Baltasar Gracián y Morales Éloge d’un Jésuite très séculier

Il s’appelait Baltasar Gracián y Morales, est né en 1601 dans l’Espagne du Siècle d’or, et fut l’auteur de nombreux livres qui, aux yeux de ses supérieurs de la Compagnie de Jésus, sentaient fort le fagot. Très jeune, Gracián avait fait profession chez les jésuites, chez qui il exerça plusieurs fonctions, professeur de lettres, de philosophie, de théologie morale, avant de finir en disgrâce : déchu de ses charges, soumis au pain et à l’eau, relégué dans un collège disciplinaire, au fin fond d’une bourgade aragonaise,où il était en butte à une surveillance vétilleuse et à l’inspection de ses écrits.

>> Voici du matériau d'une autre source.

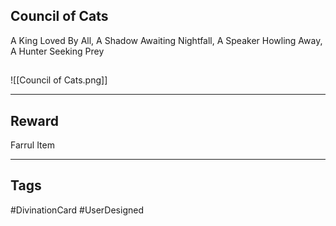 ## Council of Cats
A King Loved By All,
A Shadow Awaiting Nightfall,
A Speaker Howling Away,
A Hunter Seeking Prey
## 
![[Council of Cats.png]]

---
## Reward
Farrul Item

---
## Tags
#DivinationCard
#UserDesigned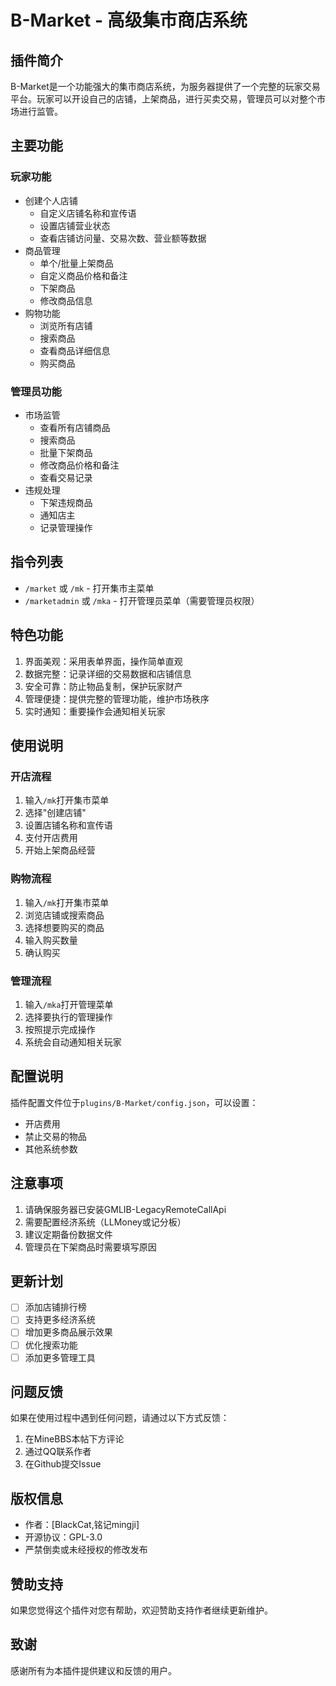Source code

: # B-Market - 高级集市商店系统

## 插件简介
B-Market是一个功能强大的集市商店系统，为服务器提供了一个完整的玩家交易平台。玩家可以开设自己的店铺，上架商品，进行买卖交易，管理员可以对整个市场进行监管。

## 主要功能
### 玩家功能
- 创建个人店铺
  - 自定义店铺名称和宣传语
  - 设置店铺营业状态
  - 查看店铺访问量、交易次数、营业额等数据
- 商品管理
  - 单个/批量上架商品
  - 自定义商品价格和备注
  - 下架商品
  - 修改商品信息
- 购物功能
  - 浏览所有店铺
  - 搜索商品
  - 查看商品详细信息
  - 购买商品

### 管理员功能
- 市场监管
  - 查看所有店铺商品
  - 搜索商品
  - 批量下架商品
  - 修改商品价格和备注
  - 查看交易记录
- 违规处理
  - 下架违规商品
  - 通知店主
  - 记录管理操作

## 指令列表
- `/market` 或 `/mk` - 打开集市主菜单
- `/marketadmin` 或 `/mka` - 打开管理员菜单（需要管理员权限）

## 特色功能
1. 界面美观：采用表单界面，操作简单直观
2. 数据完整：记录详细的交易数据和店铺信息
3. 安全可靠：防止物品复制，保护玩家财产
4. 管理便捷：提供完整的管理功能，维护市场秩序
5. 实时通知：重要操作会通知相关玩家

## 使用说明
### 开店流程
1. 输入`/mk`打开集市菜单
2. 选择"创建店铺"
3. 设置店铺名称和宣传语
4. 支付开店费用
5. 开始上架商品经营

### 购物流程
1. 输入`/mk`打开集市菜单
2. 浏览店铺或搜索商品
3. 选择想要购买的商品
4. 输入购买数量
5. 确认购买

### 管理流程
1. 输入`/mka`打开管理菜单
2. 选择要执行的管理操作
3. 按照提示完成操作
4. 系统会自动通知相关玩家

## 配置说明
插件配置文件位于`plugins/B-Market/config.json`，可以设置：
- 开店费用
- 禁止交易的物品
- 其他系统参数

## 注意事项
1. 请确保服务器已安装GMLIB-LegacyRemoteCallApi
2. 需要配置经济系统（LLMoney或记分板）
3. 建议定期备份数据文件
4. 管理员在下架商品时需要填写原因

## 更新计划
- [ ] 添加店铺排行榜
- [ ] 支持更多经济系统
- [ ] 增加更多商品展示效果
- [ ] 优化搜索功能
- [ ] 添加更多管理工具

## 问题反馈
如果在使用过程中遇到任何问题，请通过以下方式反馈：
1. 在MineBBS本帖下方评论
2. 通过QQ联系作者
3. 在Github提交Issue

## 版权信息
- 作者：[BlackCat,铭记mingji]
- 开源协议：GPL-3.0
- 严禁倒卖或未经授权的修改发布

## 赞助支持
如果您觉得这个插件对您有帮助，欢迎赞助支持作者继续更新维护。

## 致谢
感谢所有为本插件提供建议和反馈的用户。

Qu’avait donc commis de si grave ce “fauteur de troubles et croix de ses supérieurs” ? Son crime : le péché d’orgueil ou plutôt de vanité, si répandu chez les hommes de lettres. Prédicateur à succès, il se flattait de prêcher, à Madrid, à guichets fermés. Écrivain,il faisait lui même la réclame de ses ouvrages. Homme d’Église, enfin, il ne montra guère d’inclination pour les sujets religieux – à l’exception d’un “art de communier”de circonstance – préférant tracer le portrait idéal du Héros politique ou de l’Homme de cour, décliner l’Art de la prudence, ou exposer son esthétique littéraire dans un Traité des pointes et du bel esprit. Au mépris des règles de son ordre, il ne demanda jamais l’imprimatur pour ses écrits séculiers, qu’il se contentait de signer du nom de son frère, Lorenzo Gracián.

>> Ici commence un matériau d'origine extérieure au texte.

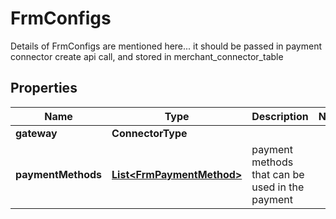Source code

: 

# FrmConfigs

Details of FrmConfigs are mentioned here... it should be passed in payment connector create api call, and stored in merchant_connector_table

## Properties

| Name | Type | Description | Notes |
|------------ | ------------- | ------------- | -------------|
|**gateway** | **ConnectorType** |  |  |
|**paymentMethods** | [**List&lt;FrmPaymentMethod&gt;**](FrmPaymentMethod.md) | payment methods that can be used in the payment |  |




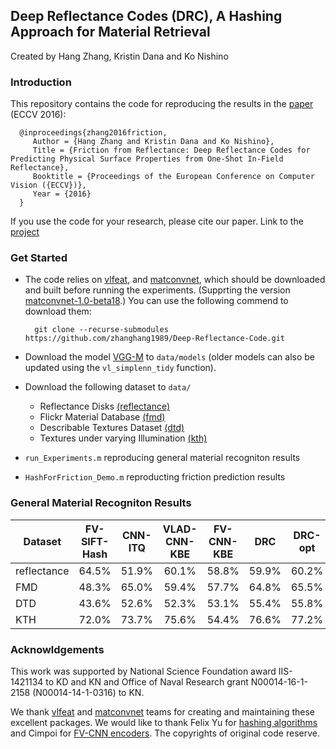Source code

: ## Deep Reflectance Codes (DRC), A Hashing Approach for Material Retrieval 

Created by Hang Zhang, Kristin Dana and Ko Nishino

###   Introduction

This repository contains the code for reproducing the results in the [paper](http://arxiv.org/abs/1603.07998) (ECCV 2016):

      @inproceedings{zhang2016friction,
         Author = {Hang Zhang and Kristin Dana and Ko Nishino},
         Title = {Friction from Reflectance: Deep Reflectance Codes for Predicting Physical Surface Properties from One-Shot In-Field Reflectance},
         Booktitle = {Proceedings of the European Conference on Computer Vision ({ECCV})},
         Year = {2016}
      }

If you use the code for your research, please cite our paper. Link to the [project](http://eceweb1.rutgers.edu/vision/labweb/index.html)

### Get Started

* The code relies on [vlfeat](http://www.vlfeat.org/), and [matconvnet](http://www.vlfeat.org/matconvnet), which should be downloaded and built before running the experiments. (Supprting the version [matconvnet-1.0-beta18](http://www.vlfeat.org/matconvnet/download/).)
You can use the following commend to download them:

		git clone --recurse-submodules https://github.com/zhanghang1989/Deep-Reflectance-Code.git
	
* Download the model [VGG-M](http://www.vlfeat.org/matconvnet/pretrained) to `data/models` (older models can also be updated using the `vl_simplenn_tidy` function).

* Download the following dataset to `data/`
    * Reflectance Disks [(reflectance)](https://goo.gl/6Kwg13)  
    * Flickr Material Database [(fmd)](http://people.csail.mit.edu/celiu/CVPR2010/FMD/) 
    * Describable Textures Dataset [(dtd)](http://www.robots.ox.ac.uk/~vgg/data/dtd)
    * Textures under varying Illumination [(kth)](http://www.nada.kth.se/cvap/databases/kth-tips/)

* `run_Experiments.m` reproducing general material recogniton results

* `HashForFriction_Demo.m` reproducting friction prediction results

###   General Material Recogniton Results


Dataset         | FV-SIFT-Hash| CNN-ITQ | VLAD-CNN-KBE | FV-CNN-KBE |   DRC    |  DRC-opt
--------------- |:-----------:|:-------:|:------------:|:----------:|:--------:|:----------:
reflectance     | 64.5%       | 51.9%   | 60.1%        | 58.8%      |   59.9%  | 60.2%
FMD             | 48.3%       | 65.0%   | 59.4%        | 57.7%      |   64.8%  | 65.5%
DTD             | 43.6%       | 52.6%   | 52.3%        | 53.1%      |   55.4%  | 55.8%
KTH             | 72.0%       | 73.7%   | 75.6%        | 54.4%      |   76.6%  | 77.2%


### Acknowldgements
This work was supported by National Science Foundation award IIS-1421134 to KD
and KN and Office of Naval Research grant N00014-16-1-2158 (N00014-14-1-0316)
to KN.

We thank [vlfeat](http://www.vlfeat.org/) and [matconvnet](http://www.vlfeat.org/matconvnet) teams for creating and maintaining these excellent packages. We would like to thank Felix Yu for [hashing algorithms](https://github.com/felixyu) and Cimpoi for [FV-CNN encoders](https://github.com/mcimpoi). The copyrights of original code reserve.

De son propre aveu,l e père Gracián était « peu humble et guère obséquieux » ;de surcroît, il se sentait protégé, à la fois par les puissants personnages dont il pouvait revendiquer l’amitié et le patronage, et par les succès d’estime de ses livres. À la jonction des leçons de Baldassare Castiglione et de Machiavel, ses traités politiques et mondains prônent, de fait, soit une sorte de raison d’État pragmatique et indifférente aux moyens, pourvu que l’intention soit dirigée vers la plus grande gloire du souverain et de Dieu,soit une stratégie personnelle de réussite en société, qui subordonne l’être au paraître et dédaigne la morale commune. Rien d’étonnant si son Oracle manuel que le meilleur spécialiste de Gracián, Benito Pelegrín, traduisit,avec impertinence, sous le titre de Manuel de poche pour hommes politiques d’aujourd’hui… ait obtenu un tel succès en France et en Italie, et séduit des esprits affranchis de l’illusion, comme La Rochefoucauld, Saint-Évremond, Schopenhauer et Nietzsche. Quant à son traité esthétique, Art et Figures de l’esprit, il offre la même perspective d’efficience pratique, l’art du discours n’étant pas un divertissement gratuit, mais un instrument de persuasion, donc de pouvoir. C’est avec son dernier livre, le Criticón ou l’Homme détrompé, achevé en 1657, que le père Gracián s’attira les foudres de ses supérieurs.

Dans ce roman allégorique qui traite des trois âges de la vie, l’auteur, à l’encontre de ses théories d’antan, se livre à une critique acerbe des moeurs, des valeurs et de la société de son temps, « siècle d’ordure et de boue », où il ne voit qu’hypocrisie, mensonge, vanité, égoïsme et imposture. Ce retournement pessimiste, cette vision désabusée, ne sont pas le moindre intérêt de ce livre étonnant – à l’esthétique baroque, truffé de jeux de mots et d’esprit – qui enthousiasma Schopenhauer, et qui s’achève sur l’apologie de la seule utopie salvatrice, celle de l’art, et du seul héros qui vaille : l’écrivain.

De Baltasar Gracián et au Seuil : le Criticón, présenté et traduit (excellemment) par Benito Pelegrín, 474 pages, 24 euros; Traités politiques, esthétiques, éthiques (2005).